EMC's headquarters in Hopkinton, Massachusetts
(Photo credit: EMC)

The journey to the private cloud
In spite of EMC's dominance of the data storage market and the cash flow generated by its Symmetrix products, Gelsinger admits that the well-established network storage market is slow growing - a fact that could explain EMC's new focus on capturing a slice of cloud-computing cash.

The company set out its stall at this year's EMC World - the company's annual conference - which came with the tagline "The Journey to the Private Cloud".

EMC's plan is to sell its virtualisation technologies, such as its storage product Atmos, to organisations wanting to simplify the mess of incompatible legacy tech platforms that make up many modern IT estates, and to get more bang for their buck out of their existing kit.

As well as partnering with its sister company VMware to offer server and network virtualisation products, EMC has developed its own Vplex technology to allow organisations to combine storage within their datacentres into a single virtualised storage pool.

One of the first releases of Vplex, Vplex Local, allows a single virtual storage pool to be created from arrays in two datacentres located up to 100km apart but future releases of the Vplex are planned to enable virtual storage pools to be created using arrays in datacentres thousands of miles apart.

EMC's claim is that Vplex will eventually, when combined with server virtualisation, allow a company to...

...pool the computing power and storage of its entire IT estate, increasing efficiency and allowing processing power and data to be diverted to wherever it is needed in the organisation.

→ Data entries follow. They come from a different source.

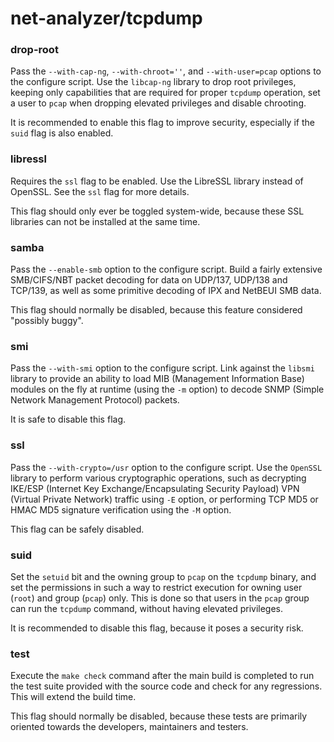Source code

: # net-analyzer/tcpdump

### drop-root
Pass the `--with-cap-ng`, `--with-chroot=''`, and `--with-user=pcap` options to the configure script. Use the `libcap-ng` library to drop root privileges, keeping only capabilities that are required for proper `tcpdump` operation, set a user to `pcap` when dropping elevated privileges and disable chrooting.

It is recommended to enable this flag to improve security, especially if the `suid` flag is also enabled.

### libressl
Requires the `ssl` flag to be enabled. Use the LibreSSL library instead of OpenSSL. See the `ssl` flag for more details.

This flag should only ever be toggled system-wide, because these SSL libraries can not be installed at the same time.

### samba
Pass the `--enable-smb` option to the configure script. Build a fairly extensive SMB/CIFS/NBT packet decoding for data on UDP/137, UDP/138 and TCP/139, as well as some primitive decoding of IPX and NetBEUI SMB data.

This flag should normally be disabled, because this feature considered "possibly buggy".

### smi
Pass the `--with-smi` option to the configure script. Link against the `libsmi` library to provide an ability to load MIB (Management Information Base) modules on the fly at runtime (using the `-m` option) to decode SNMP (Simple Network Management Protocol) packets.

It is safe to disable this flag.

### ssl
Pass the `--with-crypto=/usr` option to the configure script. Use the `OpenSSL` library to perform various cryptographic operations, such as decrypting IKE/ESP (Internet Key Exchange/Encapsulating Security Payload) VPN (Virtual Private Network) traffic using `-E` option, or performing TCP MD5 or HMAC MD5 signature verification using the `-M` option.

This flag can be safely disabled.

### suid
Set the `setuid` bit and the owning group to `pcap` on the `tcpdump` binary, and set the permissions in such a way to restrict execution for owning user (`root`) and group (`pcap`) only. This is done so that users in the `pcap` group can run the `tcpdump` command, without having elevated privileges.

It is recommended to disable this flag, because it poses a security risk.

### test
Execute the `make check` command after the main build is completed to run the test suite provided with the source code and check for any regressions. This will extend the build time.

This flag should normally be disabled, because these tests are primarily oriented towards the developers, maintainers and testers.
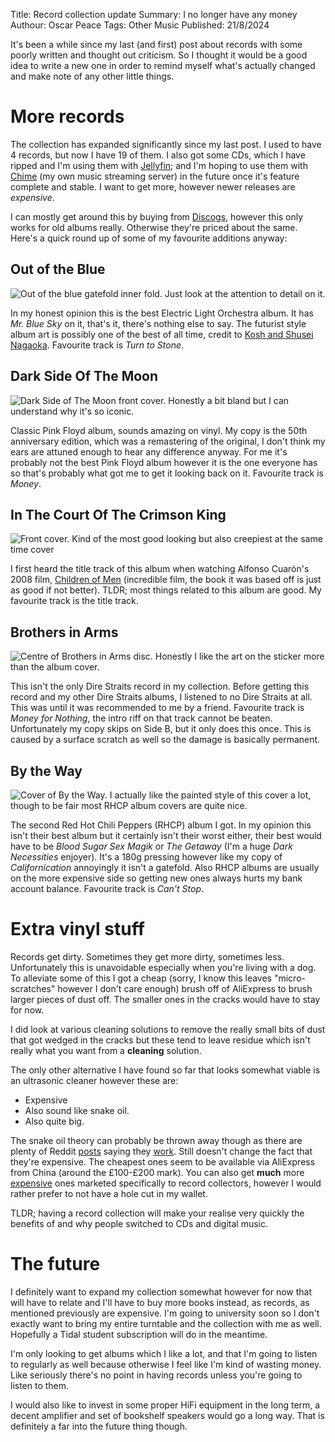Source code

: Title: Record collection update
Summary: I no longer have any money
Authour: Oscar Peace
Tags: Other
      Music
Published: 21/8/2024

It's been a while since my last (and first) post about records with some poorly written and thought out criticism. So I thought it would be a good idea to write a new one in order to remind myself what's actually changed and make note of any other little things.

# More records

The collection has expanded significantly since my last post. I used to have 4 records, but now I have 19 of them. I also got some CDs, which I have ripped and I'm using them with [Jellyfin](https://jellyfin.org/); and I'm hoping to use them with [Chime](https://github.com/sccreeper/chime) (my own music streaming server) in the future once it's feature complete and stable. I want to get more, however newer releases are *expensive*. 

I can mostly get around this by buying from [Discogs](https://www.discogs.com/), however this only works for old albums really. Otherwise they're priced about the same. Here's a quick round up of some of my favourite additions anyway:

## Out of the Blue

![](/content/assets/records%20update%202/out%20of%20the%20blue%20gatefold.jpg "Out of the blue gatefold inner fold. Just look at the attention to detail on it.")

In my honest opinion this is the best Electric Light Orchestra album. It has *Mr. Blue Sky* on it, that's it, there's nothing else to say. The futurist style album art is possibly one of the best of all time, credit to [Kosh and Shusei Nagaoka](https://en.wikipedia.org/wiki/Out_of_the_Blue_(Electric_Light_Orchestra_album)#Cover_art). Favourite track is *Turn to Stone*.

## Dark Side Of The Moon

![](/content/assets/records%20update%202/dark%20side%20of%20the%20moon.jpg "Dark Side of The Moon front cover. Honestly a bit bland but I can understand why it's so iconic.")

Classic Pink Floyd album, sounds amazing on vinyl. My copy is the 50th anniversary edition, which was a remastering of the original, I don't think my ears are attuned enough to hear any difference anyway. For me it's probably not the best Pink Floyd album however it is the one everyone has so that's probably what got me to get it looking back on it. Favourite track is *Money*.

## In The Court Of The Crimson King

![](/content/assets/records%20update%202/in%20the%20court%20of%20the%20crimson%20king.jpg "Front cover. Kind of the most good looking but also creepiest at the same time cover")

I first heard the title track of this album when watching Alfonso Cuarón's 2008 film, [Children of Men](https://en.wikipedia.org/wiki/Children_of_Men) (incredible film, the book it was based off is just as good if not better). TLDR; most things related to this album are good. My favourite track is the title track.

## Brothers in Arms

![](/content/assets/records%20update%202/brothers%20in%20arms%20disc.jpg "Centre of Brothers in Arms disc. Honestly I like the art on the sticker more than the album cover.")

This isn't the only Dire Straits record in my collection. Before getting this record and my other Dire Straits albums, I listened to no Dire Straits at all. This was until it was recommended to me by a friend. Favourite track is *Money for Nothing*, the intro riff on that track cannot be beaten. Unfortunately my copy skips on Side B, but it only does this once. This is caused by a surface scratch as well so the damage is basically permanent.

## By the Way

![](/content/assets/records%20update%202/by%20the%20way%20cover.jpg "Cover of By the Way. I actually like the painted style of this cover a lot, though to be fair most RHCP album covers are quite nice.")

The second Red Hot Chili Peppers (RHCP) album I got. In my opinion this isn't their best album but it certainly isn't their worst either, their best would have to be *Blood Sugar Sex Magik* or *The Getaway* (I'm a huge *Dark Necessities* enjoyer). It's a 180g pressing however like my copy of *Californication* annoyingly it isn't a gatefold. Also RHCP albums are usually on the more expensive side so getting new ones always hurts my bank account balance. Favourite track is *Can't Stop*.

# Extra vinyl stuff

Records get dirty. Sometimes they get more dirty, sometimes less. Unfortunately this is unavoidable especially when you're living with a dog. To alleviate some of this I got a cheap (sorry, I know this leaves "micro-scratches" however I don't care enough) brush off of AliExpress to brush larger pieces of dust off. The smaller ones in the cracks would have to stay for now.

I did look at various cleaning solutions to remove the really small bits of dust that got wedged in the cracks but these tend to leave residue which isn't really what you want from a **cleaning** solution.

The only other alternative I have found so far that looks somewhat viable is an ultrasonic cleaner however these are:

- Expensive
- Also sound like snake oil.
- Also quite big.

The snake oil theory can probably be thrown away though as there are plenty of Reddit [posts](https://www.reddit.com/r/turntables/comments/vyxguk/anyone_have_any_experience_with_the_ultrasonic/) saying they [work](https://www.reddit.com/r/turntables/comments/vyxguk/anyone_have_any_experience_with_the_ultrasonic/). Still doesn't change the fact that they're expensive. The cheapest ones seem to be available via AliExpress from China (around the £100-£200 mark). You can also get **much** more [expensive](https://humminguru.com/) ones marketed specifically to record collectors, however I would rather prefer to not have a hole cut in my wallet.

TLDR; having a record collection will make your realise very quickly the benefits of and why people switched to CDs and digital music.

# The future

I definitely want to expand my collection somewhat however for now that will have to relate and I'll have to buy more books instead, as records, as mentioned previously are expensive. I'm going to university soon so I don't exactly want to bring my entire turntable and the collection with me as well. Hopefully a Tidal student subscription will do in the meantime.

I'm only looking to get albums which I like a lot, and that I'm going to listen to regularly as well because otherwise I feel like I'm kind of wasting money. Like seriously there's no point in having records unless you're going to listen to them.

I would also like to invest in some proper HiFi equipment in the long term, a decent amplifier and set of bookshelf speakers would go a long way. That is definitely a far into the future thing though.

Gelsinger believes Vplex and the private cloud model will be "critical long term" for EMC's future strategy.

"We expect this category to be transformational and we are quite optimistic about the revenue profile of the Vplex offering," he said.

"This year it's a category creation so we have very modest expectations in the near term.

"But in 2011/12 we expect this to grow to be a meaningful product line for us. We're looking forward to a good revenue stream out of this product line next year."

Despite Gelsinger's enthusiasm, independent storage analyst Claus Egge feels EMC may have overestimated how eager organisations will be to move onto the private cloud.

"From my conversations with IT storage professionals there is no desire to do that right now," he told silicon.com recently.

"I am not saying that it will not happen eventually but vendors are way ahead of the market right now."

Security
As well as storing and organising a company's information, EMC products are also geared towards protecting data through its security arm RSA - which offers products and services ranging from encryption to data-loss prevention.

And in keeping with EMC's shift towards offering cloud-based storage, RSA is also offering security services for cloud-held data via its authentication, access control and more recently performance dashboards.

In pushing companies to adopt the private cloud model EMC will be hoping to benefit twice, with revenue from additional sales of its own Vplex and Atmos virtualised storage products on the one hand, and on the other hand increased returns from RSA's data-loss prevention product that protects information on its journey from the cloud to the desktop.

"All of this is complementary and we are integrating our technologies like never before," RSA president Art Coviello told silicon.com recently.

RSA

RSA's Anti-Fraud Command Centre in Herzelia, Israel
(Photo credit: Nick Heath/silicon.com)

Life after Joe Tucci
The big question facing EMC today is what it will do when Tucci's contract as CEO is up in 2012.

As the man who transformed EMC from a enterprise storage pure-play into a diversified company focused on selling to organisations wanting to make the leap into cloud computing, EMC's Gelsinger thinks it's a shame that Tucci could miss the pay off.

"Joe has certainly put his fingerprints on EMC. I've told Joe, with this whole private cloud thing, I think that things are going to get really exciting when his contract runs out in 2012," Gelsinger said.

"I think he better think about extending it because the best is yet to come."